It's a personal thing with me not wanting to go into it, but I will since you asked. It was at a time when God had been working through me in a lot of ways and he was moving a lot through others as well in powerful ways where we were. It was nothing to see healing, prophecy,  even miracles. So the Holy Spirit had been really moving on everyone. Anyway, I had been ministering with a friend of mine named Sam. Me and Sam went everywhere together. I was real young in the Lord at this time but Sam had a lot of experience with serving the Lord. We noticed someone preaching false doctrine to someone. He would tell people that Satan didn't really lie or deceive Eve in the garden of Eden among other things that were untrue. We know this person at least had been saved in the past and we couldn't understand where all this false doctrine was coming from. Well, then I had the dream and I spoke to him about it. after a few weeks to a month or 2 past and then I sadly watched it happen.
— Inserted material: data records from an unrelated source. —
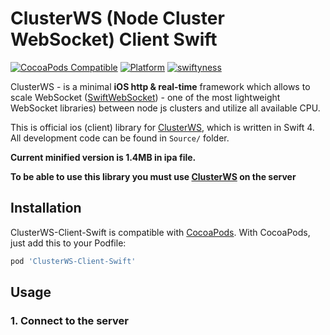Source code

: # ClusterWS (Node Cluster WebSocket) Client Swift

[![CocoaPods Compatible](https://github.com/davigr/ClusterWS-Client-Swift/blob/master/Resources/pod.svg)](http://cocoadocs.org/docsets/ClusterWS-Client-Swift/)
[![Platform](https://github.com/davigr/ClusterWS-Client-Swift/blob/master/Resources/platform.svg)](http://cocoadocs.org/docsets/ClusterWS-Client-Swift/)
[![swiftyness](https://github.com/davigr/ClusterWS-Client-Swift/blob/master/Resources/swift.svg)](https://swift.org/)

ClusterWS - is a minimal **iOS http & real-time** framework which allows to scale WebSocket ([SwiftWebSocket](https://github.com/tidwall/SwiftWebSocket)) - one of the most lightweight WebSocket libraries) between node js clusters and utilize all available CPU.

This is official ios (client) library for [ClusterWS](https://github.com/goriunov/ClusterWS), which is written in Swift 4. All development code can be found in `Source/` folder.

**Current minified version is 1.4MB in ipa file.**

**To be able to use this library you must use [ClusterWS](https://github.com/goriunov/ClusterWS) on the server**

## Installation

ClusterWS-Client-Swift is compatible with
[CocoaPods](http://cocoapods.org/). With CocoaPods, just add this to
your Podfile:

```ruby
pod 'ClusterWS-Client-Swift'
```

## Usage

### 1. Connect to the server

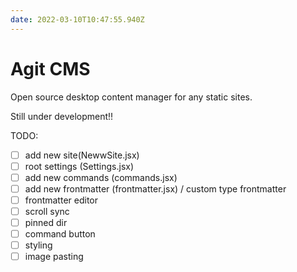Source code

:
 ```yaml
---
date: 2022-03-10T10:47:55.940Z
---
```


# Agit CMS

Open source desktop content manager for any static sites.

Still under development!!

TODO:

- [ ] add new site(NewwSite.jsx)
- [ ] root settings (Settings.jsx)
- [ ] add new commands (commands.jsx)
- [ ] add new frontmatter (frontmatter.jsx) / custom type frontmatter
- [ ] frontmatter editor
- [ ] scroll sync
- [ ] pinned dir
- [ ] command button
- [ ] styling
- [ ] image pasting
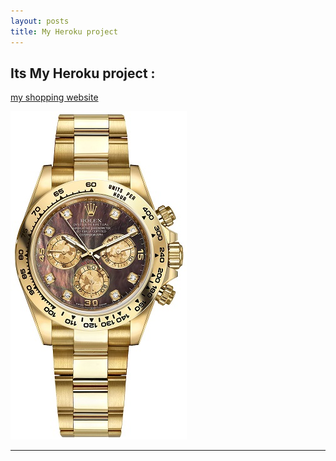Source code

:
 ```yaml
---
layout: posts
title: My Heroku project
---
```



## Its My Heroku project :


[my shopping website](https://e99522221.herokuapp.com/)

[![name](../assets/images/watch4.jpg)](https://e99522221.herokuapp.com/)





---
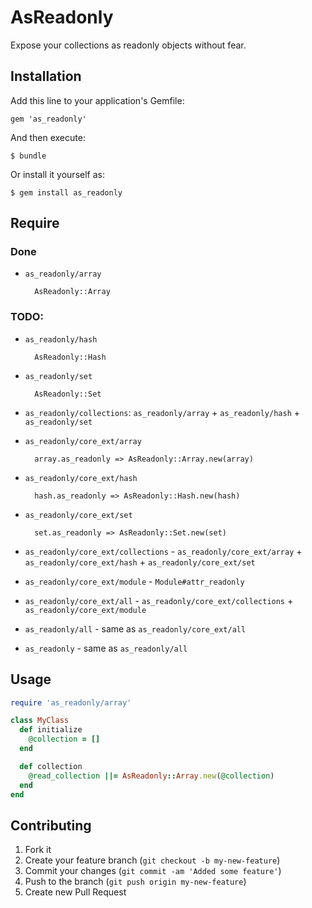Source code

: # AsReadonly

Expose your collections as readonly objects without fear.

## Installation

Add this line to your application's Gemfile:

    gem 'as_readonly'

And then execute:

    $ bundle

Or install it yourself as:

    $ gem install as_readonly

## Require

### Done

* `as_readonly/array`

        AsReadonly::Array

### TODO:

* `as_readonly/hash`

        AsReadonly::Hash

* `as_readonly/set`

        AsReadonly::Set

* `as_readonly/collections`: `as_readonly/array` + `as_readonly/hash` + `as_readonly/set`
* `as_readonly/core_ext/array`

        array.as_readonly => AsReadonly::Array.new(array)

* `as_readonly/core_ext/hash`

        hash.as_readonly => AsReadonly::Hash.new(hash)

* `as_readonly/core_ext/set`

        set.as_readonly => AsReadonly::Set.new(set)

* `as_readonly/core_ext/collections` - `as_readonly/core_ext/array` + `as_readonly/core_ext/hash` + `as_readonly/core_ext/set`
* `as_readonly/core_ext/module` - `Module#attr_readonly`
* `as_readonly/core_ext/all` -  `as_readonly/core_ext/collections` + `as_readonly/core_ext/module`
* `as_readonly/all` - same as `as_readonly/core_ext/all`
* `as_readonly` - same as `as_readonly/all`


## Usage

```ruby
require 'as_readonly/array'

class MyClass
  def initialize
    @collection = []
  end

  def collection
    @read_collection ||= AsReadonly::Array.new(@collection)
  end
end
```

## Contributing

1. Fork it
2. Create your feature branch (`git checkout -b my-new-feature`)
3. Commit your changes (`git commit -am 'Added some feature'`)
4. Push to the branch (`git push origin my-new-feature`)
5. Create new Pull Request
He started faking the power of the Holy Spirit through him so he could have homosexual sex with young 18 year old boys. Stating that the Power of the Holy Spirit that had been demonstrated gave witness to the fact that God approved and wanted these young boys to have sex with him. God had told me to tell him that if he committed this blaspheme that he would get life or the equivalent there of in prison. A few months after this happened he got convicted of a crime that got him convicted under a 3 strikes your out law and got sentenced to 22-26 years in prison. Anything above 20 years is considered life. I was told specifically by God what was going to happen, what God's opinion of it was, and what he wanted me to do about it, and what would happen if he did this blaspheme. He made 2 big mistakes really from what I have gathered. 1, first and foremost, he knew better because he was saved or had been at one point. 2. he should have never brought the Holy Spirit into it and lie about the Holy Spirit's demonstration of power and fake demonstrations of the Holy Spirit's power. For instance, he would fake speaking in tongues and being slain in the spirit so people would think he was more spiritual so he could have sex with these young boys.

 

 

So there you go. I know some may say it wasn't blaspheme, but I got it directly from God that it was. all this happened in 2002. I hope this helps you and glorifies God somehow. I am very disturbed by all this to this day. I know I obeyed God, but still, knowing what he did. Watching what he did with my own eyes, it's just hard for me to but in to words how all this makes me feel.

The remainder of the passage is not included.